**Work required**
Only one stretch of the records below is wanted: the lines from the one holding "These are not arbitrary" through the one holding "min-loop-length ≡ 3". Return it exactly, both ends included.

**Material provided**

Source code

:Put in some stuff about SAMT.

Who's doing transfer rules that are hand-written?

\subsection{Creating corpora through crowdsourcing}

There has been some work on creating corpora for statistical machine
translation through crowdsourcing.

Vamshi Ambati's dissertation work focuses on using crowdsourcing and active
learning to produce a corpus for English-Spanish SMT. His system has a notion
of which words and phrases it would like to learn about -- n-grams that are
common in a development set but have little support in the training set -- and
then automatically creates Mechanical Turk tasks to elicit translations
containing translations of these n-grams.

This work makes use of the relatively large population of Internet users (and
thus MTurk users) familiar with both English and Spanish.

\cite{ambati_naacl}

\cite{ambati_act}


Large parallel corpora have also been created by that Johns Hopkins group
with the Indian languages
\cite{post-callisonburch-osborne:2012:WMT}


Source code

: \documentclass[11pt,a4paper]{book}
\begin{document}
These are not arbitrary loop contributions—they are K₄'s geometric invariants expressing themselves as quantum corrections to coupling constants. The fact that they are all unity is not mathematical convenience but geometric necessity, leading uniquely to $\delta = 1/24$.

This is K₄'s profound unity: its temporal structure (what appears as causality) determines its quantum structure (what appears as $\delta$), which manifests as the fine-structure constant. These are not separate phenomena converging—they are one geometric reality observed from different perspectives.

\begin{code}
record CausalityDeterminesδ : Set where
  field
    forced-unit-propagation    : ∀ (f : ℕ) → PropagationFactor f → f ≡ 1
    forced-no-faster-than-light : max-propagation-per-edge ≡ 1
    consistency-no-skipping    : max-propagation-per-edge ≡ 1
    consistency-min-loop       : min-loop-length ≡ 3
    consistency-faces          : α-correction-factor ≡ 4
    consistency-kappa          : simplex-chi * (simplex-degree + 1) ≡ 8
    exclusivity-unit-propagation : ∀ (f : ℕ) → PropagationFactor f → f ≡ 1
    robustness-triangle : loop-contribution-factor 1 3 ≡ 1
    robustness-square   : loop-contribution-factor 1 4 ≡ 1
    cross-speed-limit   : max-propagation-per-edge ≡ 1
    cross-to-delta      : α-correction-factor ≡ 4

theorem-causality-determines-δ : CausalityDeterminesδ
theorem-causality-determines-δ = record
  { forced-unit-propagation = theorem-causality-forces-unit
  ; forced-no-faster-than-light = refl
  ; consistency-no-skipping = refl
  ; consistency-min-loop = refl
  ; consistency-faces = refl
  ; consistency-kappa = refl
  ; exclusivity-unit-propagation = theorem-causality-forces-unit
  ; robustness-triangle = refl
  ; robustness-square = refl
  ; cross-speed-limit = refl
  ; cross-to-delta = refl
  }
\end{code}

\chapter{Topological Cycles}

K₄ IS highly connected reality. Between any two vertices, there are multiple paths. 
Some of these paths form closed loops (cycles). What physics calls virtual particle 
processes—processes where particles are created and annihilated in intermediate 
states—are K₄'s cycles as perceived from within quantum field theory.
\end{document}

**Answer space**
These are not arbitrary loop contributions—they are K₄'s geometric invariants expressing themselves as quantum corrections to coupling constants. The fact that they are all unity is not mathematical convenience but geometric necessity, leading uniquely to $\delta = 1/24$.

This is K₄'s profound unity: its temporal structure (what appears as causality) determines its quantum structure (what appears as $\delta$), which manifests as the fine-structure constant. These are not separate phenomena converging—they are one geometric reality observed from different perspectives.

\begin{code}
record CausalityDeterminesδ : Set where
  field
    forced-unit-propagation    : ∀ (f : ℕ) → PropagationFactor f → f ≡ 1
    forced-no-faster-than-light : max-propagation-per-edge ≡ 1
    consistency-no-skipping    : max-propagation-per-edge ≡ 1
    consistency-min-loop       : min-loop-length ≡ 3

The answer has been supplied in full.